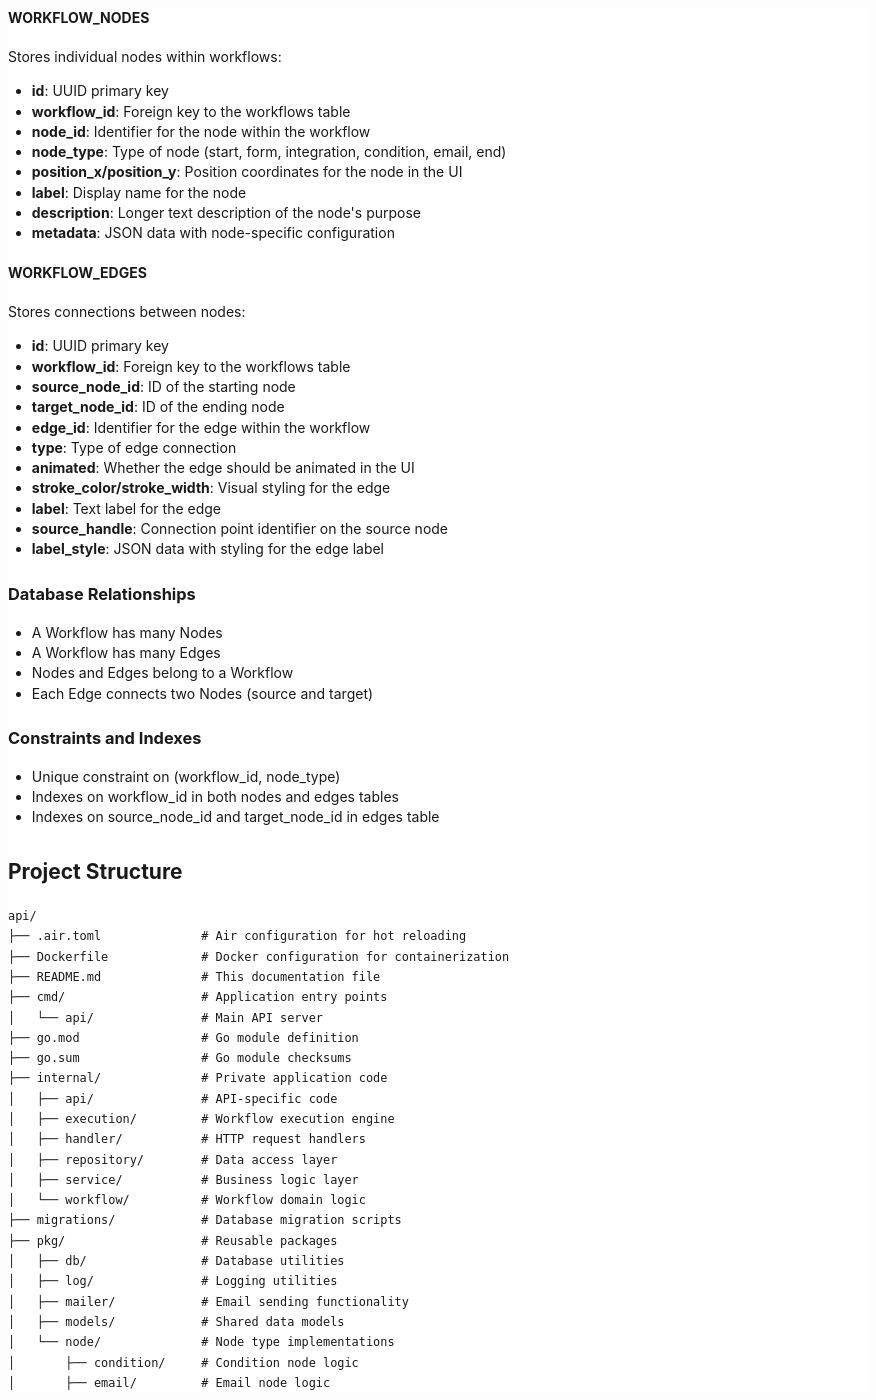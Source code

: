 #### WORKFLOW_NODES
Stores individual nodes within workflows:
- **id**: UUID primary key
- **workflow_id**: Foreign key to the workflows table
- **node_id**: Identifier for the node within the workflow
- **node_type**: Type of node (start, form, integration, condition, email, end)
- **position_x/position_y**: Position coordinates for the node in the UI
- **label**: Display name for the node
- **description**: Longer text description of the node's purpose
- **metadata**: JSON data with node-specific configuration

#### WORKFLOW_EDGES
Stores connections between nodes:
- **id**: UUID primary key
- **workflow_id**: Foreign key to the workflows table
- **source_node_id**: ID of the starting node
- **target_node_id**: ID of the ending node
- **edge_id**: Identifier for the edge within the workflow
- **type**: Type of edge connection
- **animated**: Whether the edge should be animated in the UI
- **stroke_color/stroke_width**: Visual styling for the edge
- **label**: Text label for the edge
- **source_handle**: Connection point identifier on the source node
- **label_style**: JSON data with styling for the edge label

### Database Relationships
- A Workflow has many Nodes
- A Workflow has many Edges
- Nodes and Edges belong to a Workflow
- Each Edge connects two Nodes (source and target)

### Constraints and Indexes
- Unique constraint on (workflow_id, node_type)
- Indexes on workflow_id in both nodes and edges tables
- Indexes on source_node_id and target_node_id in edges table

## Project Structure
```
api/
├── .air.toml              # Air configuration for hot reloading
├── Dockerfile             # Docker configuration for containerization
├── README.md              # This documentation file
├── cmd/                   # Application entry points
│   └── api/               # Main API server
├── go.mod                 # Go module definition
├── go.sum                 # Go module checksums
├── internal/              # Private application code
│   ├── api/               # API-specific code
│   ├── execution/         # Workflow execution engine
│   ├── handler/           # HTTP request handlers
│   ├── repository/        # Data access layer
│   ├── service/           # Business logic layer
│   └── workflow/          # Workflow domain logic
├── migrations/            # Database migration scripts
├── pkg/                   # Reusable packages
│   ├── db/                # Database utilities
│   ├── log/               # Logging utilities
│   ├── mailer/            # Email sending functionality
│   ├── models/            # Shared data models
│   └── node/              # Node type implementations
│       ├── condition/     # Condition node logic
│       ├── email/         # Email node logic
```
____
WHAT TO WORK ON:
Write down again, exactly as given, only the lines above that fall from the line with "- **type**: Type of edge connection" to the line with "- **source_handle**: Connection", inclusive.

YOUR RESPONSE:
- **type**: Type of edge connection
- **animated**: Whether the edge should be animated in the UI
- **stroke_color/stroke_width**: Visual styling for the edge
- **label**: Text label for the edge
- **source_handle**: Connection point identifier on the source node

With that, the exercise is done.